Annulation du 38e Marché de la Poésie, lettre ouverte au Préfet de police de Paris

Paris, le 27 octobre 2020

Monsieur le Préfet, 

À l’heure où nous nous décidons de vous écrire, pour la première fois de son histoire, le Marché de la Poésie ne s’est pas tenu. 

Vous avez en effet, Monsieur le Préfet, décidé de vous complaire dans un silence ambigu et de ne pas répondre aux demandes prudentes de la Foire Saint-Sulpice sur la poursuite de ses activités en un lieu ouvert. L’immédiate conséquence de votre mutisme fut l’annulation des événements à venir de cette Foire et, par conséquent, du 38e Marché de la Poésie pour lequel nous avions, dans le strict respect des mesures sanitaires, tout mis en œuvre pour suivre les gestes barrières et maîtriser le flux du public. 

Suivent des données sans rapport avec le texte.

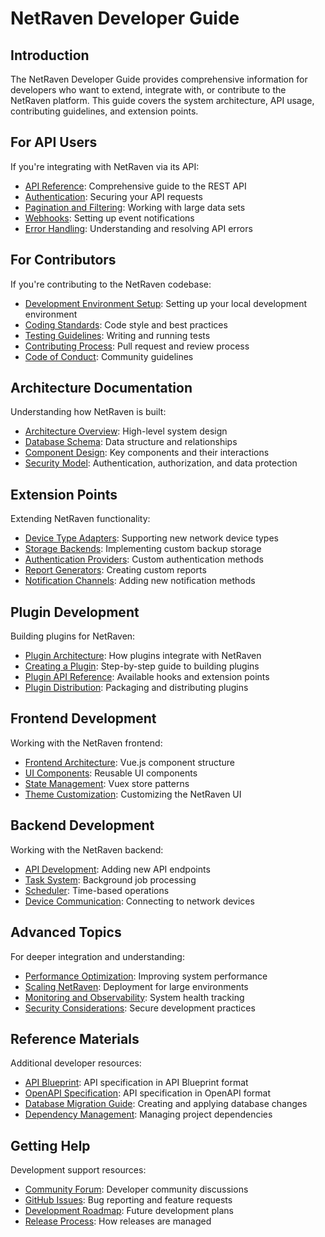 # NetRaven Developer Guide

## Introduction

The NetRaven Developer Guide provides comprehensive information for developers who want to extend, integrate with, or contribute to the NetRaven platform. This guide covers the system architecture, API usage, contributing guidelines, and extension points.

## For API Users

If you're integrating with NetRaven via its API:

- [API Reference](./api-reference.md): Comprehensive guide to the REST API
- [Authentication](./authentication.md): Securing your API requests
- [Pagination and Filtering](./pagination-filtering.md): Working with large data sets
- [Webhooks](./webhooks.md): Setting up event notifications
- [Error Handling](./error-handling.md): Understanding and resolving API errors

## For Contributors

If you're contributing to the NetRaven codebase:

- [Development Environment Setup](./development-setup.md): Setting up your local development environment
- [Coding Standards](./coding-standards.md): Code style and best practices
- [Testing Guidelines](./testing.md): Writing and running tests
- [Contributing Process](./contributing.md): Pull request and review process
- [Code of Conduct](./code-of-conduct.md): Community guidelines

## Architecture Documentation

Understanding how NetRaven is built:

- [Architecture Overview](./architecture-overview.md): High-level system design
- [Database Schema](./database-schema.md): Data structure and relationships
- [Component Design](./component-design.md): Key components and their interactions
- [Security Model](./security-model.md): Authentication, authorization, and data protection

## Extension Points

Extending NetRaven functionality:

- [Device Type Adapters](./device-adapters.md): Supporting new network device types
- [Storage Backends](./storage-backends.md): Implementing custom backup storage
- [Authentication Providers](./auth-providers.md): Custom authentication methods
- [Report Generators](./report-generators.md): Creating custom reports
- [Notification Channels](./notification-channels.md): Adding new notification methods

## Plugin Development

Building plugins for NetRaven:

- [Plugin Architecture](./plugin-architecture.md): How plugins integrate with NetRaven
- [Creating a Plugin](./creating-plugins.md): Step-by-step guide to building plugins
- [Plugin API Reference](./plugin-api.md): Available hooks and extension points
- [Plugin Distribution](./plugin-distribution.md): Packaging and distributing plugins

## Frontend Development

Working with the NetRaven frontend:

- [Frontend Architecture](./frontend-architecture.md): Vue.js component structure
- [UI Components](./ui-components.md): Reusable UI components
- [State Management](./state-management.md): Vuex store patterns
- [Theme Customization](./theming.md): Customizing the NetRaven UI

## Backend Development

Working with the NetRaven backend:

- [API Development](./api-development.md): Adding new API endpoints
- [Task System](./task-system.md): Background job processing
- [Scheduler](./scheduler.md): Time-based operations
- [Device Communication](./device-communication.md): Connecting to network devices

## Advanced Topics

For deeper integration and understanding:

- [Performance Optimization](./performance.md): Improving system performance
- [Scaling NetRaven](./scaling.md): Deployment for large environments
- [Monitoring and Observability](./monitoring.md): System health tracking
- [Security Considerations](./security-considerations.md): Secure development practices

## Reference Materials

Additional developer resources:

- [API Blueprint](./api-blueprint.md): API specification in API Blueprint format
- [OpenAPI Specification](./openapi-spec.md): API specification in OpenAPI format
- [Database Migration Guide](./db-migrations.md): Creating and applying database changes
- [Dependency Management](./dependencies.md): Managing project dependencies

## Getting Help

Development support resources:

- [Community Forum](https://community.netraven.io/developers): Developer community discussions
- [GitHub Issues](https://github.com/your-org/netraven/issues): Bug reporting and feature requests
- [Development Roadmap](./roadmap.md): Future development plans
- [Release Process](./release-process.md): How releases are managed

Dans le même temps, vous autorisez que se tienne dans un lieu fermé, en l’occurrence le Carreau du Temple, un Salon intitulé « Les galeristes », dédié à l’art contemporain, ce dont nous nous réjouissons pour ses organisateurs. Mais, ce double régime manifeste une incohérence décisionnelle patente et s’apparente à une grave injustice relevant d’un acte arbitraire sans justification publique, véritable fait du prince. 

Ainsi, alors que les marchés alimentaires sont autorisés, qu’un grand nombre de manifestations sportives ont lieu, de nombreux événements culturels comme le nôtre se voient-ils interdits car la préfecture de police, sous votre autorité, en déciderait seule, arbitrairement. Votre rôle de Préfet n’est-il pas pourtant d’être au service de la République et de ses valeurs, dont les fondements sont « Liberté – Égalité – Fraternité » ? 

Certes, le Marché de la Poésie n’appartient pas au secteur des « industries culturelles ». Il se tient aux côtés d’artisans de la culture qui œuvrent pour la faire vivre sous ses formes les plus modestes, souvent les plus fragiles mais non moins essentielles. Leurs enjeux économiques n’ont pas la même ampleur que ceux des grandes structures. Toutefois, ces artisans de la culture que le Marché de la Poésie défend et promeut ont tout autant le droit que quiconque d’exercer leur métier et de rencontrer leur public. 

En pratiquant cette politique du silence, vous leur avez ôté ce droit citoyen, et le domaine du livre, celui de la petite édition, de l’édition de création et de poésie, en sont les victimes dont vous êtes responsable. Ainsi, ne se sont déroulés cet automne ni le Salon de la Revue, ni le Salon de L’Autre Livre, ni le Salon Page(s), ni le Marché de la Poésie. 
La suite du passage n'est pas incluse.